Śmierć Adama Turały w Księżym Lesie w grudniu 1944 roku

Adam Turała, urodzony w Choczni 12 grudnia 1912 roku, był synem Jana Turały i jego żony Marii również pochodzącej z rodu Turałów.
W czasie okupacji niemieckiej brał udział w konspiracyjnej działalności jako żołnierz Armii Krajowej.
21 grudnia 1944 roku został aresztowany przez Niemców w Jaroszowicach i odtąd słuch o nim zaginął.
Gdy nieco ponad miesiąc później Niemcy opuścili Chocznię, rodzina Adama wszczęła jego poszukiwania. Ponieważ znanym w okolicy miejscem kaźni schwytanych Polaków był Księży Las w Choczni, nazywany też Księżą Barcią lub Sosiną, to powstało podejrzenie, że wśród znajdujących się tam bezimiennych grobów może znajdować się i miejsce pochówku Adama.
Mieszkający w pobliżu Księżego Lasu często wieczorami słyszeli dobiegające z lasu wystrzały, które łączyli z jednej strony z prowadzeniem do lasu więźniów, eskortowanych przez uzbrojonych Niemców, a z drugiej ze znajdowanymi na następny dzień świeżo usypanymi kopczykami z ziemi, które oznaczali prowizorycznymi krzyżykami.
Według wspomnień Jana Kapały, przytoczonych w „Kronice wsi Chocznia” Jana Turały, przed Świętami Bożego Narodzenia  1944 roku widział w rejonie parku w Wadowicach niemieckie auto zmierzające w kierunku Księżego Lasu, przewożące 4 Niemców oraz być może Adama Turałę, po czym słyszał później dobiegające z okolic Księżego Lasu wystrzały.
Natomiast cytowany w tej samej „Kronice wsi Chocznia” stolarz Władysław Świętek, mieszkający przy Góralskiej Drodze, przed Świętami w 1944 roku znalazł w Księżym Lesie kawałek szmaty, służący jako onuca i powiesił go na gałęzi obok świeżej mogiły.
Te informacje dotarły do Ludwika Turały, wuja Adama, który po ustąpieniu ostrej i śnieżnej zimy 20 marca 1945 roku przystąpił wraz z ze szwagrem Józefem Malatą i Franciszkiem Dąbrowskim do poszukiwań w Księżym Lesie.
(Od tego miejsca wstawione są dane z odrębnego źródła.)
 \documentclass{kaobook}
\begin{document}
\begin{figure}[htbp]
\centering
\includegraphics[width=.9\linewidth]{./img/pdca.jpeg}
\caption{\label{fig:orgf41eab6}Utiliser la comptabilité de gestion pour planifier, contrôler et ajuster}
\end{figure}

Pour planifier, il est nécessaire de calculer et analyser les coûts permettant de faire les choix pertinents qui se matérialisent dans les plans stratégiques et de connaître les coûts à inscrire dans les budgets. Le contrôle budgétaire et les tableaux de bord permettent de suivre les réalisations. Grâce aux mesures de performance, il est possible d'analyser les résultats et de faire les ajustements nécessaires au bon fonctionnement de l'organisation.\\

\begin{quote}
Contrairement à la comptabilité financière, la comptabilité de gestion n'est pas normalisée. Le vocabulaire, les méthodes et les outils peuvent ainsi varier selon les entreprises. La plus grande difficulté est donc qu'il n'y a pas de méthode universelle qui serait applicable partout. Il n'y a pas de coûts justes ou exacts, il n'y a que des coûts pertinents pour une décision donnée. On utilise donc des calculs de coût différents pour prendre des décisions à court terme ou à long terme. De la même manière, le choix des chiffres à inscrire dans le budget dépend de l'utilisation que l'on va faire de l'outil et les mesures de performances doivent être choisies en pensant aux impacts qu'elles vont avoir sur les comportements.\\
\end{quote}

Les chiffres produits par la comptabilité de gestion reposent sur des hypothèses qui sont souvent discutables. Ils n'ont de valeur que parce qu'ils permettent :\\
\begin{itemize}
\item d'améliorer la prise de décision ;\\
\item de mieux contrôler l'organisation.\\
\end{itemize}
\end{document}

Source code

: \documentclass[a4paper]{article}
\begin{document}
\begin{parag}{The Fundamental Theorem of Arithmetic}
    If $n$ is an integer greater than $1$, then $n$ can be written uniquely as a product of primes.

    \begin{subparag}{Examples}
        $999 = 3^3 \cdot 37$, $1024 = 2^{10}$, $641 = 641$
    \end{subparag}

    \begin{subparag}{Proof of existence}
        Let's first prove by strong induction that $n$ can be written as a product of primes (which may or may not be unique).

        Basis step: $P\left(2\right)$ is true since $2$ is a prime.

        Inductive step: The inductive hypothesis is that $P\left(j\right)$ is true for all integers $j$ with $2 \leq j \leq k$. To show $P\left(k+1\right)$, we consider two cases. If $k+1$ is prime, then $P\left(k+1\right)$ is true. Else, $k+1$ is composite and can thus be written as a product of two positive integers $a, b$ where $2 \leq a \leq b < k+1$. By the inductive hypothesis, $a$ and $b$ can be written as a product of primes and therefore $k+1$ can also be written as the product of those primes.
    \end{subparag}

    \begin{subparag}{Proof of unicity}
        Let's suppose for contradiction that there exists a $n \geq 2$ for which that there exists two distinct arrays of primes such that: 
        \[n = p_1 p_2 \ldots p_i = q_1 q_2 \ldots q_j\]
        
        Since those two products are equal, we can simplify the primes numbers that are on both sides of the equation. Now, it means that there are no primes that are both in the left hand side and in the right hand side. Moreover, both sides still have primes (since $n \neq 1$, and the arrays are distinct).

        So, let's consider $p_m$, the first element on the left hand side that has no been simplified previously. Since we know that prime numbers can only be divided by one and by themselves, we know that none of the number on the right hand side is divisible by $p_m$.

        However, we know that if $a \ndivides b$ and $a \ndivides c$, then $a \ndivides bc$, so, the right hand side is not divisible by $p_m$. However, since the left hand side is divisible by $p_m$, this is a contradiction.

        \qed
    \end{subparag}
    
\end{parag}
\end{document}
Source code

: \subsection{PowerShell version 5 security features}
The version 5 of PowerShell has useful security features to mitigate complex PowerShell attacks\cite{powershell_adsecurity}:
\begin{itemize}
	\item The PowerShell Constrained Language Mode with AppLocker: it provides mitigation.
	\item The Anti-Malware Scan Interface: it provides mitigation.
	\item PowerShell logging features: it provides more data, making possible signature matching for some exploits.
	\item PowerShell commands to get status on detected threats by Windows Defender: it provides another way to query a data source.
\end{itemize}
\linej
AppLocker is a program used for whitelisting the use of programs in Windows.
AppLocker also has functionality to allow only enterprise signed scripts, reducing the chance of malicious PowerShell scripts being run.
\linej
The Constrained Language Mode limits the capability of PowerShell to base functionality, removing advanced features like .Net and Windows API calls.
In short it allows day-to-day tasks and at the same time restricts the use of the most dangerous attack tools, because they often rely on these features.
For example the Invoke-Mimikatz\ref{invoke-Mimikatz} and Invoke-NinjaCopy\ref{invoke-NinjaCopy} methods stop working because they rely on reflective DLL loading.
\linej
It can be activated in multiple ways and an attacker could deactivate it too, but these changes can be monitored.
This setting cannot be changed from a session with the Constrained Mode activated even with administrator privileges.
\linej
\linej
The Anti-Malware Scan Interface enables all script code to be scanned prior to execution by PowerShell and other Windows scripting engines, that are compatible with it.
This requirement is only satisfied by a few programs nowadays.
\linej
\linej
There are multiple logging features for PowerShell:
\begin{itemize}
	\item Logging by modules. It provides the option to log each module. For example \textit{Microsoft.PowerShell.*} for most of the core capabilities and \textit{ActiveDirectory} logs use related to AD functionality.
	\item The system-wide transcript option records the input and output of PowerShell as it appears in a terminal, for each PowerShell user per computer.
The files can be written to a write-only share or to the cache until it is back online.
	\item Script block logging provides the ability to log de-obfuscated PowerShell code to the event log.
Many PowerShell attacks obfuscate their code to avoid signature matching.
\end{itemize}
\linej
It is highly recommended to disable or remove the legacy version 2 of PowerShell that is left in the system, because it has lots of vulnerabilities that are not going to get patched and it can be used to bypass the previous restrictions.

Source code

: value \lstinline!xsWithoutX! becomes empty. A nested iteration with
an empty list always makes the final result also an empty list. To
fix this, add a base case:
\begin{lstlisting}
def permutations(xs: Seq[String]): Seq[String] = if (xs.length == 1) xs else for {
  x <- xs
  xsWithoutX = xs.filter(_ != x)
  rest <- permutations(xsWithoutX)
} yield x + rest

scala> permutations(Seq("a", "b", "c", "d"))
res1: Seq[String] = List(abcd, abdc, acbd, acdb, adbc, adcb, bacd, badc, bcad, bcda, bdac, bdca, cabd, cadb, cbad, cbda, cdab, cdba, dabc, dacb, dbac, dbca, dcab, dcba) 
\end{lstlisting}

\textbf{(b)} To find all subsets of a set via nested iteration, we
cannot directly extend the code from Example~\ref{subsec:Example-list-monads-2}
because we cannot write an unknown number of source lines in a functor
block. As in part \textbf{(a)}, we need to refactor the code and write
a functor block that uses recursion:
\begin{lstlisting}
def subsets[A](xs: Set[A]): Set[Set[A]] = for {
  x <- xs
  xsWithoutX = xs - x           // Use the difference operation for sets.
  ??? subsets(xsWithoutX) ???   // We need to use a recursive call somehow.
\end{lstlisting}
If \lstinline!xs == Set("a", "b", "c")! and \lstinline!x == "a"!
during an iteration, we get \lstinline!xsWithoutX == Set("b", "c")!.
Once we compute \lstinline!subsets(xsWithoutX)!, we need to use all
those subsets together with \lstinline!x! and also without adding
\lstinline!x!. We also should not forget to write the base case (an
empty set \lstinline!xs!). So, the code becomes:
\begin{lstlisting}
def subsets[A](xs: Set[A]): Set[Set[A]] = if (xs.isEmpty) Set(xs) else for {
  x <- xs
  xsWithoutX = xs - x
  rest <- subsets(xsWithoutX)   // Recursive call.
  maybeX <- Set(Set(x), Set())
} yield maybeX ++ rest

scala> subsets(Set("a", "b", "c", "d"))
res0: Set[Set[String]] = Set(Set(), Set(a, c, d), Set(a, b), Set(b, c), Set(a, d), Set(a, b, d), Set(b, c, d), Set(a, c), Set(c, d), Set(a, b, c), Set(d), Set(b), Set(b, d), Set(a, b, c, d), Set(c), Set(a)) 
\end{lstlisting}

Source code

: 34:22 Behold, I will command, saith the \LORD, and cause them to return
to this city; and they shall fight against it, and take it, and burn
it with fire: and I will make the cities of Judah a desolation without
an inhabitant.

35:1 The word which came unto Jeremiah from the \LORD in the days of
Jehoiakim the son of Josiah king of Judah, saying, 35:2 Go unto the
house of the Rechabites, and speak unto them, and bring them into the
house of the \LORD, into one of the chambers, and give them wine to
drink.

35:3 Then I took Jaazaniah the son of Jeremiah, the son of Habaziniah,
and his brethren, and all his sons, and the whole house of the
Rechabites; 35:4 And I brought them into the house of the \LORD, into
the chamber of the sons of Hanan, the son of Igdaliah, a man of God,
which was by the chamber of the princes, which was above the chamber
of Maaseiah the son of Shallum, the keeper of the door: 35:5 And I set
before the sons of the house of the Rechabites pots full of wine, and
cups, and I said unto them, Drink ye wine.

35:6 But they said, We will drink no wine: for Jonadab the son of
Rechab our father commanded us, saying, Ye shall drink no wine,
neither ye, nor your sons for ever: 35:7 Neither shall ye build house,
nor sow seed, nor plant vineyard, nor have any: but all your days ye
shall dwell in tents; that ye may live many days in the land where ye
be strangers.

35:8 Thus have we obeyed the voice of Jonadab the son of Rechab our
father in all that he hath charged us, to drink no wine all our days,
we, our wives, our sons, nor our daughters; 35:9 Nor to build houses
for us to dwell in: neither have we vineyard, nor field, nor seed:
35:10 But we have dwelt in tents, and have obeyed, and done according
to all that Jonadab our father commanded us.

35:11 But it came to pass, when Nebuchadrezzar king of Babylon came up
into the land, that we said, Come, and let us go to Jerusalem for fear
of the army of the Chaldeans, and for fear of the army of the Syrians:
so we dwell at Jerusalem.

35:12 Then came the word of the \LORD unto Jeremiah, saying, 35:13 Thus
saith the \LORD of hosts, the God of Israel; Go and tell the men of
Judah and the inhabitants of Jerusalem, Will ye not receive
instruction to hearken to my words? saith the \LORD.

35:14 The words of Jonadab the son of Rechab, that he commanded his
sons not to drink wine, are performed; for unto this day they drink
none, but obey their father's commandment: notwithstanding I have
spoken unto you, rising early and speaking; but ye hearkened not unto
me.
Jeszcze tego samego dnia natrafili na onucę zawieszoną na gałęzi w pobliżu jednego z grobów, którą Ludwik Turała skojarzył ze szmatami używanymi przez Adama Turałę, noszącego zbyt duże sportowe buty.
21 marca trójka poszukiwaczy powróciła do lasu z łopatami i rozpoczęła rozkopywanie grobu w pobliżu znalezionej onucy. Po odrzuceniu wierzchniej warstwy gleby w powstałym zagłębieniu zaczęła gromadzić się woda z roztopów i kopanie przerwano. Do sondowania grobu użyto zaostrzonego kija, który zagłębiany w ziemi szybko natrafił na opór. Ludwik Turała zanurzył rękę w błocie i natrafił na jakiś materiał, który wydobyto przy użyciu kopaczki. Jak się okazało, była to marynarka identyczna z tą, którą przed zatrzymaniem nosił Adam Turała. Ostrożne wydobycie kolejnych warstw ziemi pozwoliło na odsłonięcie zamarzniętych zwłok, które po wyciągnięciu, obmyciu i ułożeniu na przyniesionej z pobliskiego domu desce jednoznacznie zidentyfikowano jako doczesne szczątki Adama Turały. Wieść o znalezisku szybko rozniosła się po wsi i do Księżego Lasu zaczęły docierać  grupy ludzi komentujących całą sytuację, ale i odmawiających modlitwy za zmarłych.
Około południa Franciszek Romańczyk przywiózł z Wadowic komisję, która przesłuchała poszukiwaczy, a wchodzący w jej skład lekarz zbadał zwłoki, stwierdzając na plecach nieboszczyka siedem ran wlotowych po kulach, z który wypływała krew. Zwłoki zachowały się w dobrym stanie z powodu mroźnej zimy, a twarz Adama Turały nie wykazywała widocznych zmian. Zwłoki były bose, nie znaleziono swetra i kurtki, które Turała miał na sobie w chwili aresztowania.
Wobec zezwolenia komisji na pochówek zwłoki Adama Turały złożono do trumny przygotowanej szybko przez stolarza Leona Bąka. Trumnę zaś załadowano na wóz konny i w asyście licznych chocznian powieziono w kierunku kościoła parafialnego w Choczni. 
W pobliżu cmentarza oczekujący na ten kondukt ksiądz proboszcz Dyba pokropił trumnę wodą święconą i odmówił stosowne modlitwy, po czym trumnę przewieziono do kościoła i pozostawiono do następnego dnia na katafalku.
Pogrzeb zaplanowano na 7.30 dnia następnego. Po odprawieniu modłów w kościele trumnę ze zwłokami Adama Turały złożono w grobie rodzinnym obok jego zmarłej szesnaście lat wcześniej matki Marii i siostrzyczki Kazimiery.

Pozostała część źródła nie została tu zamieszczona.